══ Given information ══

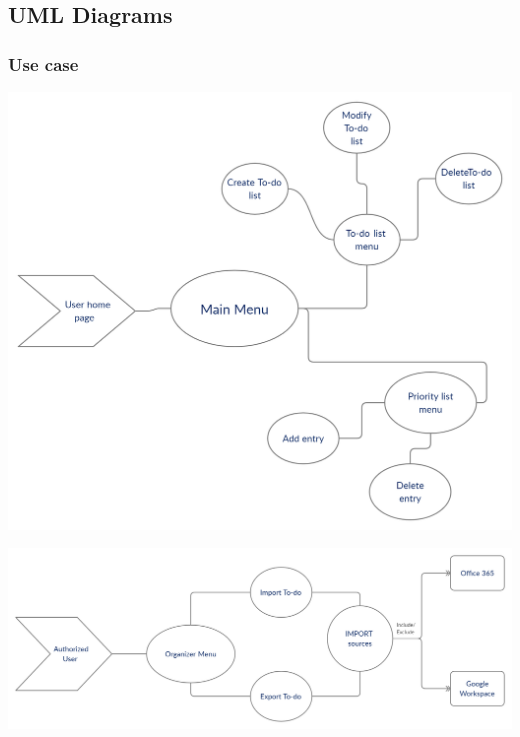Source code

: \subsection{UML Diagrams}
\subsubsection{Use case}
\par
\includegraphics[width=\textwidth]{diagramusecase1}
\par
\includegraphics[width=\textwidth]{diagramusecase2}
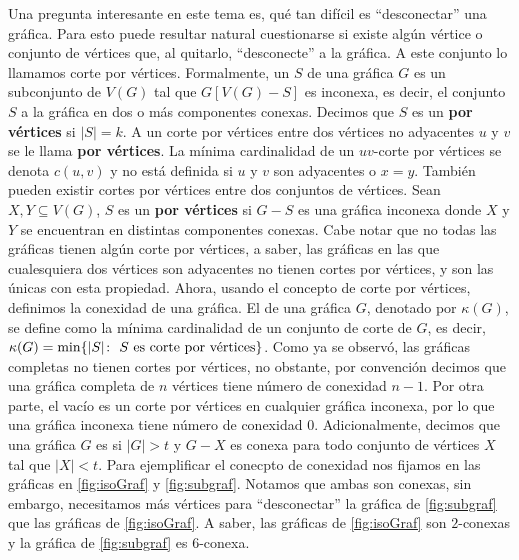 Una pregunta interesante en este tema es, qu\'e tan dif\'icil es ``desconectar''
una gr\'afica. Para esto puede resultar natural cuestionarse si existe alg\'un
v\'ertice o conjunto de v\'ertices que, al quitarlo, ``desconecte'' a la
gr\'afica. A este conjunto lo llamamos corte por v\'ertices. Formalmente, un
 $S$ de una gr\'afica $G$
es un subconjunto de $V(G)$ tal que $G[V(G)-S]$ es inconexa, es decir, el
conjunto $S$  a la gr\'afica en dos o m\'as componentes conexas.
Decimos que $S$ es un  \textbf{por v\'ertices} si
$|S|=k$. A un corte por v\'ertices entre dos v\'ertices no adyacentes $u$ y $v$
se le llama  \textbf{por v\'ertices}. La
m\'inima cardinalidad de un $uv$-corte por v\'ertices se denota $c(u,v)$ y no
est\'a definida si $u$ y $v$ son adyacentes o $x=y$. Tambi\'en pueden existir
cortes por v\'ertices entre dos conjuntos de v\'ertices. Sean $X,Y \subseteq
V(G)$, $S$ es un  \textbf{por v\'ertices} si
$G-S$ es una gr\'afica inconexa donde $X$ y $Y$ se encuentran en distintas
componentes conexas. Cabe notar que no todas las gr\'aficas tienen alg\'un corte
por v\'ertices, a saber, las gr\'aficas en las que cualesquiera dos v\'ertices
son adyacentes no tienen cortes por v\'ertices, y son las \'unicas con esta
propiedad. Ahora, usando el concepto de corte por v\'ertices, definimos la
conexidad de una gr\'afica. El  de una gr\'afica
$G$, denotado por $\kappa(G)$, se define como la m\'inima cardinalidad de un
conjunto de corte de $G$, es decir, $\kappa(G)=\min \{|S| \colon\ S \textnormal{
es corte por v\'ertices}\}$. Como ya se observ\'o, las gr\'aficas completas no
tienen cortes por v\'ertices, no obstante, por convenci\'on decimos que una
gr\'afica completa de $n$ v\'ertices tiene n\'umero de conexidad $n-1$. Por otra
parte, el vac\'io es un corte por v\'ertices en cualquier gr\'afica inconexa,
por lo que una gr\'afica inconexa tiene n\'umero de conexidad $0$.
Adicionalmente, decimos que una gr\'afica $G$ es
 si $|G|>t$ y $G-X$ es conexa para todo
conjunto de v\'ertices $X$ tal que $|X|<t$. Para ejemplificar el conecpto de
conexidad nos fijamos en las gr\'aficas en \cref{fig:isoGraf} y
\cref{fig:subgraf}. Notamos que ambas son conexas, sin embargo, necesitamos
m\'as v\'ertices para ``desconectar'' la gr\'afica de \cref{fig:subgraf} que las
gr\'aficas de \cref{fig:isoGraf}. A saber, las gr\'aficas de \cref{fig:isoGraf}
son $2$-conexas y la gr\'afica de \cref{fig:subgraf} es $6$-conexa.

═══

▶ [Task prompt]:
Locate and copy each line in the data above that includes the word "subgraf".

▶ [Written solution]:
\cref{fig:subgraf}. Notamos que ambas son conexas, sin embargo, necesitamos
m\'as v\'ertices para ``desconectar'' la gr\'afica de \cref{fig:subgraf} que las
son $2$-conexas y la gr\'afica de \cref{fig:subgraf} es $6$-conexa.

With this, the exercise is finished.